Copy each line in the data that includes the word "constructor".
········
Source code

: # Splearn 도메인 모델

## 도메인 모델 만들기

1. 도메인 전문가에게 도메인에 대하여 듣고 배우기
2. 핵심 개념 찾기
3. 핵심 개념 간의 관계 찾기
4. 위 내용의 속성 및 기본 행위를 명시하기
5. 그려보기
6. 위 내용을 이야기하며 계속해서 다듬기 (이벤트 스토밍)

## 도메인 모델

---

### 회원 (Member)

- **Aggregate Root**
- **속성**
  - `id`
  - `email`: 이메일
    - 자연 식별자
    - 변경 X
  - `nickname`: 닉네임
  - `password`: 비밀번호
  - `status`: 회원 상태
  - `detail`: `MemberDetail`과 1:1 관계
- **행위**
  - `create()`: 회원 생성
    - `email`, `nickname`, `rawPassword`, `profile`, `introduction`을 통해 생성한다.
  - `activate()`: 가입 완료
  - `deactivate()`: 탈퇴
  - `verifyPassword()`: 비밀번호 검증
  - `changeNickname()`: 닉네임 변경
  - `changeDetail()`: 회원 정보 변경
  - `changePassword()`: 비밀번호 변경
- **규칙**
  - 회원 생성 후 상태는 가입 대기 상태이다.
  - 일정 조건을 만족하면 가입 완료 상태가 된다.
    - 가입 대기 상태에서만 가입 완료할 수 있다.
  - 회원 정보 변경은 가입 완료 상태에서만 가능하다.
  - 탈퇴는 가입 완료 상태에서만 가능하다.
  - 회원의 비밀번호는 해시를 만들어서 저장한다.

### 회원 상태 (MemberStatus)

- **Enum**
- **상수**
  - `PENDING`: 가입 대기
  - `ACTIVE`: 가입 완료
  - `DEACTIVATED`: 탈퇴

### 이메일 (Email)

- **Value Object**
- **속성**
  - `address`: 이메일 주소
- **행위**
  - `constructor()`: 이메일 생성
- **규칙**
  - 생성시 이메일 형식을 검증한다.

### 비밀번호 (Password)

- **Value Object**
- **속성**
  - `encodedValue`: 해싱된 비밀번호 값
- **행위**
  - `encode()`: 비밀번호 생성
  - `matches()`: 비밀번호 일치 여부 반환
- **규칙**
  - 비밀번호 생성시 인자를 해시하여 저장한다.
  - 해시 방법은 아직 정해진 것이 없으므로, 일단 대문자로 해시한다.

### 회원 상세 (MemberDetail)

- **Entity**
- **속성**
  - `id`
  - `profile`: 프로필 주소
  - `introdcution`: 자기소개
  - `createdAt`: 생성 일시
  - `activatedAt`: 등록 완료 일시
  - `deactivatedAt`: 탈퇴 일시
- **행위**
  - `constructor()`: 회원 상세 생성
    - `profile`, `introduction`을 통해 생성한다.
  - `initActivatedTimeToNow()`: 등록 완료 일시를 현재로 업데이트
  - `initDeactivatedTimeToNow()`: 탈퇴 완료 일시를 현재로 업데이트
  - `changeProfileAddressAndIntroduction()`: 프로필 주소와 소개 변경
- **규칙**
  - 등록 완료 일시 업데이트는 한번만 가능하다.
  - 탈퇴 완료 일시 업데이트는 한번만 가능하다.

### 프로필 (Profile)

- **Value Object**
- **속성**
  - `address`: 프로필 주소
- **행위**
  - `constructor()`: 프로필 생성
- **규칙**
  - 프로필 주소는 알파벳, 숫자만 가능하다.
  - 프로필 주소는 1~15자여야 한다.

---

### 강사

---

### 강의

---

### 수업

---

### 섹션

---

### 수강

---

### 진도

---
········
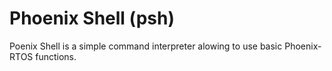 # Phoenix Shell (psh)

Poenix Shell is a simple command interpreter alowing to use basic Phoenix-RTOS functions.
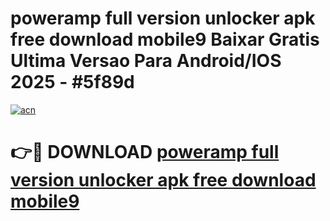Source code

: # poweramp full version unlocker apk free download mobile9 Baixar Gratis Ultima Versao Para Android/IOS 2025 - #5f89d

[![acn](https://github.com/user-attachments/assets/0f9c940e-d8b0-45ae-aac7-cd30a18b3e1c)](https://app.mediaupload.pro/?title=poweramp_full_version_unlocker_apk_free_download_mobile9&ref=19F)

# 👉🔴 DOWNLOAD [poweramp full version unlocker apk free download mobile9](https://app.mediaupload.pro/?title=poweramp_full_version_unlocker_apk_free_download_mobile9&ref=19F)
········
*THE COMPLETED TASK*
  - `constructor()`: 이메일 생성
  - `constructor()`: 회원 상세 생성
  - `constructor()`: 프로필 생성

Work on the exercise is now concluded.